→ **Data**
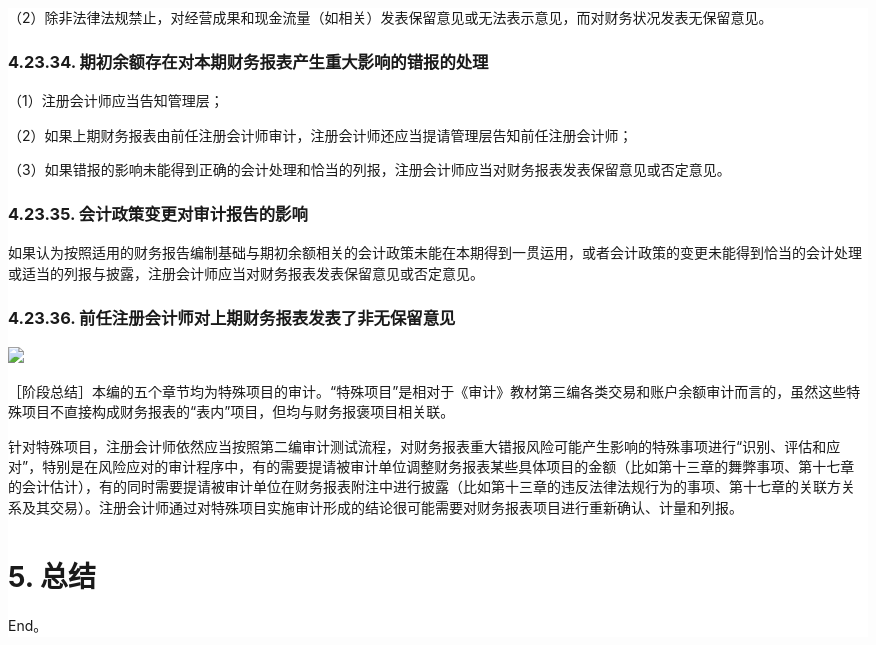 （2）除非法律法规禁止，对经营成果和现金流量（如相关）发表保留意见或无法表示意见，而对财务状况发表无保留意见。

### 4.23.34. 期初余额存在对本期财务报表产生重大影响的错报的处理

（1）注册会计师应当告知管理层；

（2）如果上期财务报表由前任注册会计师审计，注册会计师还应当提请管理层告知前任注册会计师；

（3）如果错报的影响未能得到正确的会计处理和恰当的列报，注册会计师应当对财务报表发表保留意见或否定意见。

### 4.23.35. 会计政策变更对审计报告的影响

如果认为按照适用的财务报告编制基础与期初余额相关的会计政策未能在本期得到一贯运用，或者会计政策的变更未能得到恰当的会计处理或适当的列报与披露，注册会计师应当对财务报表发表保留意见或否定意见。

### 4.23.36. 前任注册会计师对上期财务报表发表了非无保留意见

![](media/830acd32e2564ded602bc69d91d8eca6.png)

［阶段总结］本编的五个章节均为特殊项目的审计。“特殊项目”是相对于《审计》教材第三编各类交易和账户余额审计而言的，虽然这些特殊项目不直接构成财务报表的“表内”项目，但均与财务报褒项目相关联。

针对特殊项目，注册会计师依然应当按照第二编审计测试流程，对财务报表重大错报风险可能产生影响的特殊事项进行“识别、评估和应对”，特别是在风险应对的审计程序中，有的需要提请被审计单位调整财务报表某些具体项目的金额（比如第十三章的舞弊事项、第十七章的会计估计），有的同时需要提请被审计单位在财务报表附注中进行披露（比如第十三章的违反法律法规行为的事项、第十七章的关联方关系及其交易）。注册会计师通过对特殊项目实施审计形成的结论很可能需要对财务报表项目进行重新确认、计量和列报。

# 5. 总结

End。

→ **Activity**
The reply should consist of the listing restated word for word, with its pictures removed.

→ **Result for this exercise**
 （2）除非法律法规禁止，对经营成果和现金流量（如相关）发表保留意见或无法表示意见，而对财务状况发表无保留意见。

### 4.23.34. 期初余额存在对本期财务报表产生重大影响的错报的处理

（1）注册会计师应当告知管理层；

（2）如果上期财务报表由前任注册会计师审计，注册会计师还应当提请管理层告知前任注册会计师；

（3）如果错报的影响未能得到正确的会计处理和恰当的列报，注册会计师应当对财务报表发表保留意见或否定意见。

### 4.23.35. 会计政策变更对审计报告的影响

如果认为按照适用的财务报告编制基础与期初余额相关的会计政策未能在本期得到一贯运用，或者会计政策的变更未能得到恰当的会计处理或适当的列报与披露，注册会计师应当对财务报表发表保留意见或否定意见。

### 4.23.36. 前任注册会计师对上期财务报表发表了非无保留意见

![](media/830acd32e2564ded602bc69d91d8eca6.png)

［阶段总结］本编的五个章节均为特殊项目的审计。“特殊项目”是相对于《审计》教材第三编各类交易和账户余额审计而言的，虽然这些特殊项目不直接构成财务报表的“表内”项目，但均与财务报褒项目相关联。

针对特殊项目，注册会计师依然应当按照第二编审计测试流程，对财务报表重大错报风险可能产生影响的特殊事项进行“识别、评估和应对”，特别是在风险应对的审计程序中，有的需要提请被审计单位调整财务报表某些具体项目的金额（比如第十三章的舞弊事项、第十七章的会计估计），有的同时需要提请被审计单位在财务报表附注中进行披露（比如第十三章的违反法律法规行为的事项、第十七章的关联方关系及其交易）。注册会计师通过对特殊项目实施审计形成的结论很可能需要对财务报表项目进行重新确认、计量和列报。

# 5. 总结

End。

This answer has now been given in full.